ぶどう「巨峰」の二期作・二度切り栽培の生産安定に必要な前作と本作の展葉間隔

ぶどう「巨峰」の二期作・二度切り栽培の生産安定に必要な前作と本作の展葉間隔

タイトルぶどう「巨峰」の二期作・二度切り栽培の生産安定に必要な前作と本作の展葉間隔
要約ぶどうの二期作栽培や二度切り栽培は1年に2回せん定する。「巨峰」では、新梢の生育と花穂の着生を良好に保ち、生産を安定させるには、前作の展葉始めから本作の展葉始めまでの日数が二期作栽培で170日、二度切り栽培で210日程度必要である。
担当機関山梨県果樹試験場 栽培部 ブドウ栽培科
連絡先0553-22-1921
区分(部会名)果樹
区分(部会名)関東東海農業
専門栽培
研究対象果樹類
分類普及
背景・ねらい施設ブドウ栽培の安定と所得向上を目指し、1年に2回せん定し2回収穫する二期作栽培や、1年に2回せん定し1回収穫する二度切り栽培が一部実用化されている。これらの栽培方法により、困難であった超早期加温の安定栽培が可能となり、収量が2~5割増加した。しかし、一部には新梢の生育不良や花穂の着生不良が発生することから、この発生原因を解明してより安定した栽培法の確立を目指す。

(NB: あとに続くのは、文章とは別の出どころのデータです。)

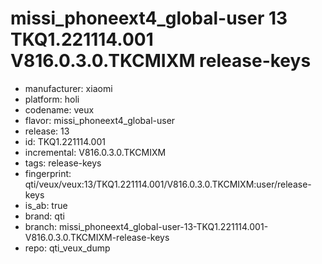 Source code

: # missi_phoneext4_global-user 13 TKQ1.221114.001 V816.0.3.0.TKCMIXM release-keys
- manufacturer: xiaomi
- platform: holi
- codename: veux
- flavor: missi_phoneext4_global-user
- release: 13
- id: TKQ1.221114.001
- incremental: V816.0.3.0.TKCMIXM
- tags: release-keys
- fingerprint: qti/veux/veux:13/TKQ1.221114.001/V816.0.3.0.TKCMIXM:user/release-keys
- is_ab: true
- brand: qti
- branch: missi_phoneext4_global-user-13-TKQ1.221114.001-V816.0.3.0.TKCMIXM-release-keys
- repo: qti_veux_dump
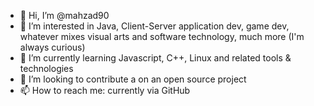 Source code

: - 👋 Hi, I’m @mahzad90
- 👀 I’m interested in Java, Client-Server application dev, game dev, whatever mixes visual arts and software technology, much more (I'm always curious)
- 🌱 I’m currently learning Javascript, C++, Linux and related tools & technologies
- 💞️ I’m looking to contribute a on an open source project
- 📫 How to reach me: currently via GitHub

<!---
mahzad90/mahzad90 is a ✨ special ✨ repository because its `README.md` (this file) appears on your GitHub profile.
You can click the Preview link to take a look at your changes.
--->
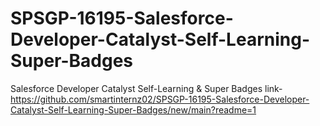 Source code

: # SPSGP-16195-Salesforce-Developer-Catalyst-Self-Learning-Super-Badges
Salesforce Developer Catalyst Self-Learning &amp; Super Badges
link-https://github.com/smartinternz02/SPSGP-16195-Salesforce-Developer-Catalyst-Self-Learning-Super-Badges/new/main?readme=1
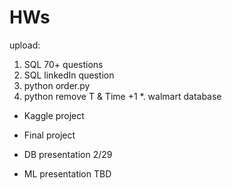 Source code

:# HWs

upload:
1. SQL 70+ questions
2. SQL linkedIn question
3. python order.py
4. python remove T & Time +1
*. walmart database

* Kaggle project
* Final project

* DB presentation 2/29
* ML presentation TBD
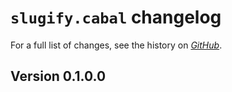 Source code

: # `slugify.cabal` changelog

For a full list of changes, see the history on [*GitHub*](https://github.com/hapytex/slugify.cabal).

## Version 0.1.0.0


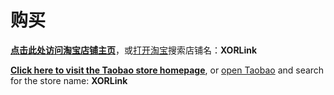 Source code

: # 购买
[**点击此处访问淘宝店铺主页**](https://shop338312436.taobao.com/shop/view_shop.htm?spm=a21n57.1.0.0.7a46523crd6qlF&appUid=RAzN8HWKtnie4ZmoQWW1DQZ4tH7dE4i5MJzdWTcsBuuYGELYp6u)，或[打开淘宝](https://www.taobao.com)搜索店铺名：**XORLink**

[**Click here to visit the Taobao store homepage**](https://shop338312436.taobao.com/shop/view_shop.htm?spm=a21n57.1.0.0.7a46523crd6qlF&appUid=RAzN8HWKtnie4ZmoQWW1DQZ4tH7dE4i5MJzdWTcsBuuYGELYp6u), or [open Taobao](https://www.taobao.com) and search for the store name: **XORLink** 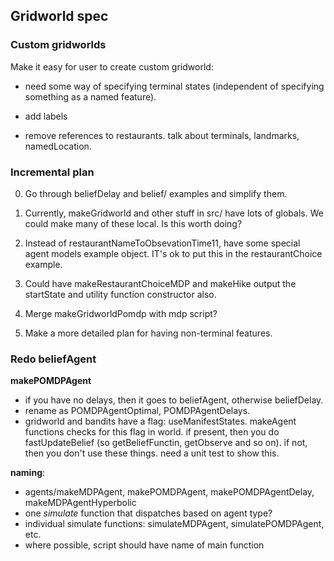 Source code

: ## Gridworld spec

### Custom gridworlds
Make it easy for user to create custom gridworld:


- need some way of specifying terminal states (independent of specifying something as a named feature).

- add labels

- remove references to restaurants. talk about terminals, landmarks, namedLocation. 

### Incremental plan

0. Go through beliefDelay and belief/ examples and simplify them. 

1. Currently, makeGridworld and other stuff in src/ have lots of globals. We could make many of these local. Is this worth doing?

1. Instead of restaurantNameToObsevationTime11, have some special agent models example object. IT's ok to put this in the restaurantChoice example. 

1. Could have makeRestaurantChoiceMDP and makeHike output the startState and
utility function constructor also. 

3. Merge makeGridworldPomdp with mdp script?

4. Make a more detailed plan for having non-terminal features. 





### Redo beliefAgent

**makePOMDPAgent**

- if you have no delays, then it goes to beliefAgent, otherwise beliefDelay.
- rename as POMDPAgentOptimal, POMDPAgentDelays.
- gridworld and bandits have a flag: useManifestStates. makeAgent functions checks for this flag in world. if present, then you do fastUpdateBelief (so getBeliefFunctin, getObserve and so on). if not, then you don't use these things. need a unit test to show this.


**naming**:

- agents/makeMDPAgent, makePOMDPAgent, makePOMDPAgentDelay, makeMDPAgentHyperbolic
- one *simulate* function that dispatches based on agent type?
- individual simulate functions: simulateMDPAgent, simulatePOMDPAgent, etc.
- where possible, script should have name of main function

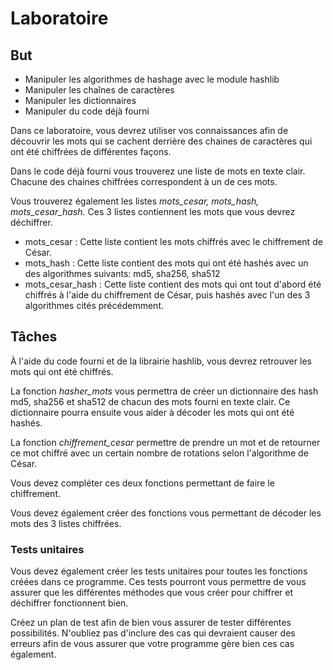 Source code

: # Laboratoire

## But

- Manipuler les algorithmes de hashage avec le module hashlib
- Manipuler les chaînes de caractères
- Manipuler les dictionnaires
- Manipuler du code déjà fourni

Dans ce laboratoire, vous devrez utiliser vos connaissances afin de découvrir les mots qui se cachent derrière des chaines
de caractères qui ont été chiffrées de différentes façons.

Dans le code déjà fourni vous trouverez une liste de mots en texte clair. Chacune des chaines chiffrées correspondent 
à un de ces mots.

Vous trouverez également les listes *mots_cesar, mots_hash, mots_cesar_hash*. Ces 3 listes contiennent
les mots que vous devrez déchiffrer.

- mots_cesar : Cette liste contient les mots chiffrés avec le chiffrement de César.
- mots_hash : Cette liste contient des mots qui ont été hashés avec un des algorithmes suivants: md5, sha256, sha512
- mots_cesar_hash : Cette liste contient des mots qui ont tout d'abord été chiffrés à l'aide du chiffrement de César, puis hashés avec l'un des 3 algorithmes cités précédemment.

## Tâches

À l'aide du code fourni et de la librairie hashlib, vous devrez retrouver les mots qui ont été chiffrés.

La fonction *hasher_mots* vous permettra de créer un dictionnaire des hash md5, sha256 et sha512 de chacun des mots fourni en texte clair.
Ce dictionnaire pourra ensuite vous aider à décoder les mots qui ont été hashés.

La fonction *chiffrement_cesar* permettre de prendre un mot et de retourner ce mot chiffré avec un certain nombre de rotations selon l'algorithme de César.

Vous devez compléter ces deux fonctions permettant de faire le chiffrement. 

Vous devez également créer des fonctions vous permettant de décoder les mots des 3 listes chiffrées.

### Tests unitaires

Vous devez également créer les tests unitaires pour toutes les fonctions créées dans ce programme. Ces tests pourront vous permettre
de vous assurer que les différentes méthodes que vous créer pour chiffrer et déchiffrer fonctionnent bien.

Créez un plan de test afin de bien vous assurer de tester différentes possibilités. N'oubliez pas d'inclure des cas qui devraient causer
des erreurs afin de vous assurer que votre programme gère bien ces cas également.
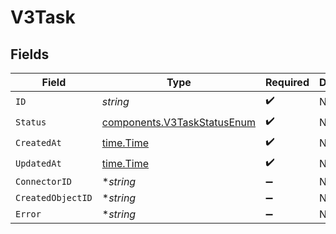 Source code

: # V3Task


## Fields

| Field                                                                      | Type                                                                       | Required                                                                   | Description                                                                |
| -------------------------------------------------------------------------- | -------------------------------------------------------------------------- | -------------------------------------------------------------------------- | -------------------------------------------------------------------------- |
| `ID`                                                                       | *string*                                                                   | :heavy_check_mark:                                                         | N/A                                                                        |
| `Status`                                                                   | [components.V3TaskStatusEnum](../../models/components/v3taskstatusenum.md) | :heavy_check_mark:                                                         | N/A                                                                        |
| `CreatedAt`                                                                | [time.Time](https://pkg.go.dev/time#Time)                                  | :heavy_check_mark:                                                         | N/A                                                                        |
| `UpdatedAt`                                                                | [time.Time](https://pkg.go.dev/time#Time)                                  | :heavy_check_mark:                                                         | N/A                                                                        |
| `ConnectorID`                                                              | **string*                                                                  | :heavy_minus_sign:                                                         | N/A                                                                        |
| `CreatedObjectID`                                                          | **string*                                                                  | :heavy_minus_sign:                                                         | N/A                                                                        |
| `Error`                                                                    | **string*                                                                  | :heavy_minus_sign:                                                         | N/A                                                                        | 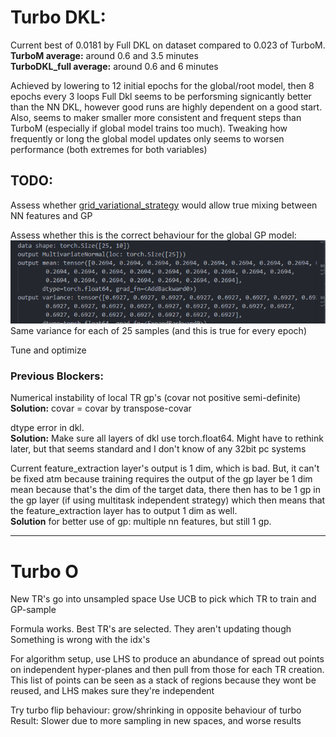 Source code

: # Turbo DKL: 

Current best of 0.0181 by Full DKL on dataset compared to 0.023 of TurboM.  
**TurboM average:** around 0.6 and 3.5 minutes  
**TurboDKL_full average:** around 0.6 and 6 minutes

Achieved by lowering to 12 initial epochs for the global/root model, then 8 epochs every 3 loops 
Full Dkl seems to be perforsming signicantly better than the NN DKL, however good runs are highly dependent on a good start. Also, seems to maker smaller more consistent and frequent steps than TurboM (especially if global model trains too much). Tweaking how frequently or long the global model updates only seems to worsen performance (both extremes for both variables)

## TODO:

Assess whether [grid_variational_strategy](https://docs.gpytorch.ai/en/latest/variational.html#gridinterpolationvariationalstrategy) would allow true mixing between NN features and GP

Assess whether this is the correct behaviour for the global GP model:
![alt text](image-2.png)
Same variance for each of 25 samples (and this is true for every epoch)  

Tune and optimize



### Previous Blockers: 
Numerical instability of local TR gp's (covar not positive semi-definite)  
**Solution:** covar = covar by transpose-covar

dtype error in dkl.   
**Solution:** Make sure all layers of dkl use torch.float64. Might have to rethink later, but that seems standard and I don't know of any 32bit pc systems

Current feature_extraction layer's output is 1 dim, which is bad. But, it can't
be fixed atm because training requires the output of the gp layer be 1 dim mean 
because that's the dim of the target data, there then has to be 1 gp in the gp 
layer (if using multitask independent strategy) which then means that 
the feature_extraction layer has to output 1 dim as well.   
**Solution** for better use of gp: multiple nn features, but still 1 gp.

----------------
# Turbo O
New TR's go into unsampled space
Use UCB to pick which TR to train and GP-sample

Formula works. Best TR's are selected. They aren't updating though
Something is wrong with the idx's

For algorithm setup, use LHS to produce an abundance of spread out points on 
independent hyper-planes and then pull from those for each TR creation. This 
list of points can be seen as a  stack of regions because they wont be reused,
and LHS makes sure they're independent

Try turbo flip behaviour: grow/shrinking in opposite behaviour of turbo
Result: Slower due to more sampling in new spaces, and worse results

ここでは、せん定時期と休眠打破の時期を変え、展葉時期を調節することで、新梢の生育不良や花穂の着生不良の原因を検討した。
成果の内容・特徴
  1. 「巨峰」で二期作栽培と二度切り栽培を、せん定時期(1回目を11~1月、2回目を5~7月)と休眠打破の時期を変え3年間継続し、展葉時期の早晩と新梢の生育や花穂の着生数の関係を調査した(図1、図2)。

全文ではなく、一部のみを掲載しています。